Task details: What is needed here is an exact repetition of the records below, beginning at the line that has "Partition by inputs" and stopping after the line that has "not just lines".

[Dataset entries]
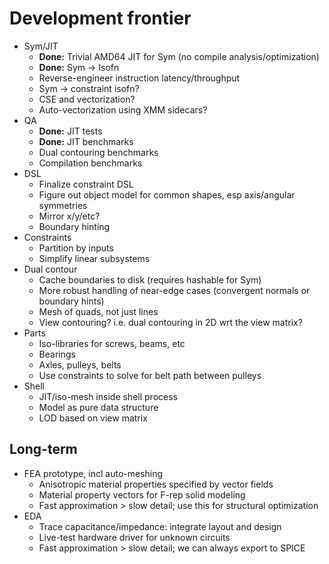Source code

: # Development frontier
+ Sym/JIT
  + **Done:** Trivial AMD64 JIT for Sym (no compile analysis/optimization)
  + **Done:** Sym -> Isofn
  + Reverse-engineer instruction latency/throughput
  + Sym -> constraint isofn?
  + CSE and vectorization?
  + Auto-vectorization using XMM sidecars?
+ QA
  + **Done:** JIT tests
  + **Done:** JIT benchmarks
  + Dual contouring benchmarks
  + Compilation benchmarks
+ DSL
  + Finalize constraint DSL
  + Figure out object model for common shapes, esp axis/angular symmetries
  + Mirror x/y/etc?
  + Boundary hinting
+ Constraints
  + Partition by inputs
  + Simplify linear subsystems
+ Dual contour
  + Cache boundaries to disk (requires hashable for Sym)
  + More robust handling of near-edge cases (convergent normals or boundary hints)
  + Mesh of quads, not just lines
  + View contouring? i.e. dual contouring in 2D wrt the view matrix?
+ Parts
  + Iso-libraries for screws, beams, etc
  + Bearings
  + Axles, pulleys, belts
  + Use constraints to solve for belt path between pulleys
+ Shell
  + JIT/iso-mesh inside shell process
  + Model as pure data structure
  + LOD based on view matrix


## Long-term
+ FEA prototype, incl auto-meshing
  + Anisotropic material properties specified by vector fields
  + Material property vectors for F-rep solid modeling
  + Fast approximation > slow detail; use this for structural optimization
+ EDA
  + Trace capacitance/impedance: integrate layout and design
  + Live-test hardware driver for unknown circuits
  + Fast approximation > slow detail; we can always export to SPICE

Response for this exercise:
  + Partition by inputs
  + Simplify linear subsystems
+ Dual contour
  + Cache boundaries to disk (requires hashable for Sym)
  + More robust handling of near-edge cases (convergent normals or boundary hints)
  + Mesh of quads, not just lines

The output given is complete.